[whatwg] registerProtocolHandler() whitelist from Ian Hickson on 2011-08-23 (public-whatwg-archive@w3.org from August 2011)

From: Ian Hickson <ian@hixie.ch>
Date: Tue, 23 Aug 2011 22:31:14 +0000 (UTC)
Message-ID: <Pine.LNX.4.64.1108232139160.32136@ps20323.dreamhostps.com>
On Tue, 12 Apr 2011, Lachlan Hunt wrote:
>
> We are investigating registerProtocolHandler and have been discussing the
> need for a blacklist of protocols to forbid.

I've added an open-ended whitelist to the spec.

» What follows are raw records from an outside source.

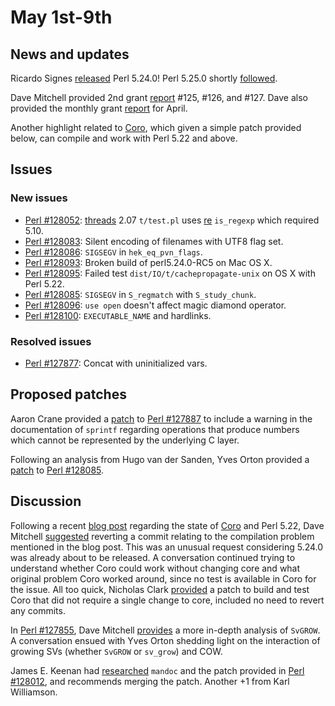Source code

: # May 1st-9th

## News and updates

Ricardo Signes
[released](http://www.nntp.perl.org/group/perl.perl5.porters/236242)
Perl 5.24.0! Perl 5.25.0 shortly
[followed](http://www.nntp.perl.org/group/perl.perl5.porters/236244).

Dave Mitchell provided 2nd grant
[report](http://www.nntp.perl.org/group/perl.perl5.porters/236239)
\#125, \#126, and \#127. Dave also provided the monthly grant
[report](http://www.nntp.perl.org/group/perl.perl5.porters/236241)
for April.

Another highlight related to
[Coro](https://metacpan.org/pod/Coro),
which given a simple patch provided below, can compile and work with
Perl 5.22 and above.

## Issues

### New issues

* [Perl #128052](https://rt.perl.org/Ticket/Display.html?id=128052):
  [threads](https://metacpan.org/pod/threads) 2.07 `t/test.pl` uses
  [re](https://metacpan.org/pod/re) `is_regexp` which required 5.10.
* [Perl #128083](https://rt.perl.org/Ticket/Display.html?id=128083):
  Silent encoding of filenames with UTF8 flag set.
* [Perl #128086](https://rt.perl.org/Ticket/Display.html?id=128086):
  `SIGSEGV` in `hek_eq_pvn_flags`.
* [Perl #128093](https://rt.perl.org/Ticket/Display.html?id=128093):
  Broken build of perl5.24.0-RC5 on Mac OS X.
* [Perl #128095](https://rt.perl.org/Ticket/Display.html?id=128095):
  Failed test `dist/IO/t/cachepropagate-unix` on OS X with Perl
  5.22.
* [Perl #128085](https://rt.perl.org/Ticket/Display.html?id=128085):
  `SIGSEGV` in `S_regmatch` with `S_study_chunk`.
* [Perl #128096](https://rt.perl.org/Ticket/Display.html?id=128096):
  `use open` doesn't affect magic diamond operator.
* [Perl #128100](https://rt.perl.org/Ticket/Display.html?id=128100):
  `EXECUTABLE_NAME` and hardlinks.

### Resolved issues

* [Perl #127877](https://rt.perl.org/Ticket/Display.html?id=127877):
  Concat with uninitialized vars.

## Proposed patches

Aaron Crane provided a
[patch](http://www.nntp.perl.org/group/perl.perl5.porters/236228)
to [Perl #127887](https://rt.perl.org/Ticket/Display.html?id=127887)
to include a warning in the documentation of `sprintf` regarding
operations that produce numbers which cannot be represented by
the underlying C layer.

Following an analysis from Hugo van der Sanden, Yves Orton
provided a
[patch](http://www.nntp.perl.org/group/perl.perl5.porters/236207)
to [Perl #128085](https://rt.perl.org/Ticket/Display.html?id=128085).

## Discussion

Following a recent
[blog post](http://blogs.perl.org/users/aristotle/2016/05/coro-vs-5022.html)
regarding the state of [Coro](https://metacpan.org/pod/Coro)
and Perl 5.22, Dave Mitchell
[suggested](http://www.nntp.perl.org/group/perl.perl5.porters/236174)
reverting a commit relating to the compilation problem mentioned in
the blog post. This was an unusual request considering 5.24.0 was
already about to be released. A conversation continued trying to
understand whether Coro could work without changing core and what
original problem Coro worked around, since no test is available in
Coro for the issue. All too quick, Nicholas Clark
[provided](http://www.nntp.perl.org/group/perl.perl5.porters/236195)
a patch to build and test Coro that did not require a single change
to core, included no need to revert any commits.

In
[Perl #127855](https://rt.perl.org/Ticket/Display.html?id=127855),
Dave Mitchell
[provides](http://www.nntp.perl.org/group/perl.perl5.porters/236144)
a more in-depth analysis of `SvGROW`. A conversation ensued with
Yves Orton shedding light on the interaction of growing SVs
(whether `SvGROW` or `sv_grow`) and COW.

James E. Keenan had
[researched](http://www.nntp.perl.org/group/perl.perl5.porters/236202)
`mandoc` and the patch provided in
[Perl #128012](https://rt.perl.org/Ticket/Display.html?id=128012),
and recommends merging the patch. Another +1 from Karl Williamson.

On Tue, 12 Apr 2011, Wilhelm Joys Andersen wrote:
> 
> > * view-source: (Mozilla, Chrome)
> 
> This might have a valid use case in web-based editors like ACE:
> 
>  http://ajaxorg.github.com/ace/build/editor.html
> 
> (At the cost of not being able to edit and reload the cached version of 
> the page.)

I haven't added this one currently.


On Tue, 19 Apr 2011, Ojan Vafai wrote:
> On Tue, Apr 19, 2011 at 10:33 AM, Ian Hickson <ian at hixie.ch> wrote:
> >
> > I haven't updated the spec yet, but it strikes me that maybe what we 
> > should do instead is have a whitelist of protocols we definitely want 
> > to allow (e.g. mailto:), and define a common prefix for protocols that 
> > are used with this feature, in a similar way to how with XHR we've 
> > added Sec-* as a list of headers _not_ to support.
> >
> > So e.g. we could whitelist any protocol starting with "web+" and then 
> > register that as a common extension point for people inventing 
> > protocols for use with this feature, so that people writing OS-native 
> > apps would know that if they used a protocol with that prefix it's 
> > something that any web site could try to take over.
> >
> > I'd be curious about people's opinions on that matter.
> >
> > (If we did this, the whitelist may have to be updated occasionally to 
> > add new protocols that people invented that we think are fine to be 
> > overridden, but that are not "web+"-prefixed.)
> 
> This seems like the right approach. Even if we blacklist correctly now, 
> needing to remember to blacklist each new protocol is too risky. A 
> whitelist somewhat limits the potential for people using 
> registerProtocolHandler in unexpected useful ways, but it still meets 
> the primary use cases.

I've done this.


On Tue, 19 Apr 2011, Lachlan Hunt wrote:
> 
> Other protocols we should probably also whitelist:
> 
> irc, sms, smsto, tel.

I've added these.


> I'm also curious how we could handle ISBN URNs, like:
> 
>   urn:isbn:0-395-36341-1
> 
> That would be useful to have a web service that could look up the ISBN 
> and direct users to information about the book, or to an online store.
> 
> As currently specified, services have to register a handler for "urn", 
> even if they only handle ISBN URNs.  The other alternative would be to 
> mint a new web+isbn scheme, which seems suboptimal.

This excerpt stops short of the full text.